Наиболее известные артисты из «Лебединого озера» и «Евгения Онегина» имели доступ в кабинет директора гастронома № 1, когда его занял «отличник советской торговли» Юрий Соколов. Знакомством с ним гордились даже лауреаты Ленинской премии, ибо поддержка приятельских (а лучше — дружеских) отношений с работниками сферы торговли и услуг была основным условием доступа к дефициту и блату. Уважали Соколова более, чем своего, родного директора театра. Можно даже поспорить на тему, кто из них обретал большее счастье от такого знакомства: сам Соколов или тот или иной народный любимец. Вот почему директора центральных магазинов Москвы, всех этих ГУМов-ЦУМов, не испытывали нужды в друзьях-артистах, готовых достать билеты на популярные оперы-балеты. Приемная директора на улице Горького, бывшего Елисеевского, с утра до ночи была полна узнаваемыми в лицо посетителями, жаждавшими оторвать для себя самые свежие и редкие продукты «прямо с базы», которыми Соколов торговал из-под прилавка или «из-под полы» — то есть не пуская их в свободную продажу, а придерживая для нужных людей. Унижение артистов перед так называемыми торгашами, мясниками, работниками автосервиса — это отдельная тема для разговора.

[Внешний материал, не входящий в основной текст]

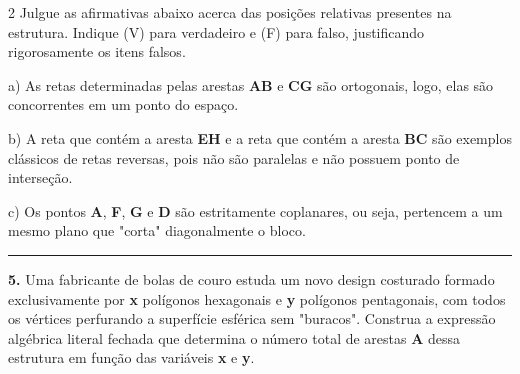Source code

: \documentclass[twoside, 10pt, a4paper]{article}
\begin{document}
\begin{multicols*}{2}
Julgue as afirmativas abaixo acerca das posições relativas presentes na estrutura. Indique (V) para verdadeiro e (F) para falso, justificando rigorosamente os itens falsos.

a) As retas determinadas pelas arestas \textbf{AB} e \textbf{CG} são ortogonais, logo, elas são concorrentes em um ponto do espaço.\par\par\vspace{0.5cm}
b) A reta que contém a aresta \textbf{EH} e a reta que contém a aresta \textbf{BC} são exemplos clássicos de retas reversas, pois não são paralelas e não possuem ponto de interseção.\par\par\vspace{0.5cm}
c) Os pontos \textbf{A}, \textbf{F}, \textbf{G} e \textbf{D} são estritamente coplanares, ou seja, pertencem a um mesmo plano que "corta" diagonalmente o bloco.

\par\vspace{0.5cm}
\noindent\textcolor{CorLinha}{\rule{\linewidth}{0.5pt}} 
\par\par\vspace{0.5cm}
\textbf{5.} Uma fabricante de bolas de couro estuda um novo design costurado formado exclusivamente por \textbf{x} polígonos hexagonais e \textbf{y} polígonos pentagonais, com todos os vértices perfurando a superfície esférica sem "buracos". Construa a expressão algébrica literal fechada que determina o número total de arestas \textbf{A} dessa estrutura em função das variáveis \textbf{x} e \textbf{y}.


\end{multicols*}
\end{document}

Дачный отдых артистов Большого театра — особая сторона их повседневной жизни. Хочешь не хочешь — а солист будь то императорского, или государственного дважды ордена Ленина Большого театра должен иметь дачу, на которой может отдыхать от трудов праведных, готовясь к новым творческим свершениям. Как справедливо писал Антон Павлович Чехов, только на даче и можно было «пожить». Смена городской обстановки, свежий воздух, тишина и покой, а главное — все это в отрыве от зрителей, набивающихся сначала на галерку, а затем уж в тесные электрички, чтобы доехать на свои заветные шесть соток. Привыкшие жить табором артисты и музыканты Большого театра в выходные дни плавно перемещались в созданные опять же по социальному признаку дачные поселки — Николину Гору, Манихино, Валентиновку, Новый Иерусалим, где проживала привилегированная прослойка советского общества. Этакий рабоче-крестьянский Голливуд для новоявленного дворянства, имеющий бесконечное число клонов. Один из самых известных — поселок Снегири, прелестное заповедное место в Истринском районе Московской области, еще до 1917 года нареченное «русской Швейцарией» и популярное у самодержавной аристократии. Царский академик Алексей Щусев именно здесь (а не, к примеру, в Расторгуеве или Щербинке) мечтал устроить роскошный подмосковный курорт. Не для всех, конечно (попробуй пусти сюда простой народ — ведь все затопчут!), а для избранных.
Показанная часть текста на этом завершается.